* [WHAT YOU ARE ASKED TO DO]
For this exercise, report every line of the material that includes "reddit".

-- DATASET follows --

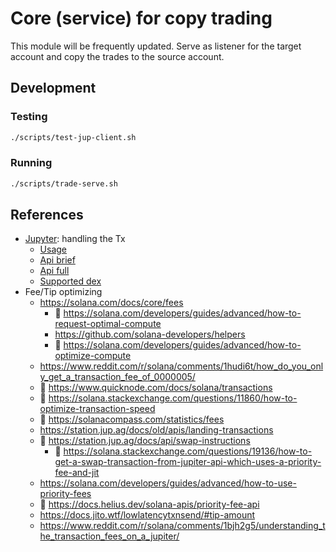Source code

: # Core (service) for copy trading

This module will be frequently updated. Serve as listener for the target account and copy the trades to the source account.

## Development

### Testing

```bash
./scripts/test-jup-client.sh
```

### Running

```bash
./scripts/trade-serve.sh
```

## References

- [Jupyter](https://jup.ag/): handling the Tx
    - [Usage](https://station.jup.ag/docs/)
    - [Api brief](https://station.jup.ag/docs/swap-api/get-quote)
    - [Api full](https://station.jup.ag/docs/api/introduction)
    - [Supported dex](https://api.jup.ag/swap/v1/program-id-to-label)
- Fee/Tip optimizing
    - https://solana.com/docs/core/fees
        - 📌 https://solana.com/developers/guides/advanced/how-to-request-optimal-compute
        - https://github.com/solana-developers/helpers
        - 🍭 https://solana.com/developers/guides/advanced/how-to-optimize-compute
    - https://www.reddit.com/r/solana/comments/1hudi6t/how_do_you_only_get_a_transaction_fee_of_0000005/
    - 🍭 https://www.quicknode.com/docs/solana/transactions
    - 🍭 https://solana.stackexchange.com/questions/11860/how-to-optimize-transaction-speed
    - 🥵 https://solanacompass.com/statistics/fees
    - https://station.jup.ag/docs/old/apis/landing-transactions
    - 📌 https://station.jup.ag/docs/api/swap-instructions
        - 🥵 https://solana.stackexchange.com/questions/19136/how-to-get-a-swap-transaction-from-jupiter-api-which-uses-a-priority-fee-and-jit
    - https://solana.com/developers/guides/advanced/how-to-use-priority-fees
    - 🤔 https://docs.helius.dev/solana-apis/priority-fee-api
    - https://docs.jito.wtf/lowlatencytxnsend/#tip-amount
    - https://www.reddit.com/r/solana/comments/1bjh2g5/understanding_the_transaction_fees_on_a_jupiter/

-- DATASET concluded --

* [TASK ANSWER]
    - https://www.reddit.com/r/solana/comments/1hudi6t/how_do_you_only_get_a_transaction_fee_of_0000005/
    - https://www.reddit.com/r/solana/comments/1bjh2g5/understanding_the_transaction_fees_on_a_jupiter/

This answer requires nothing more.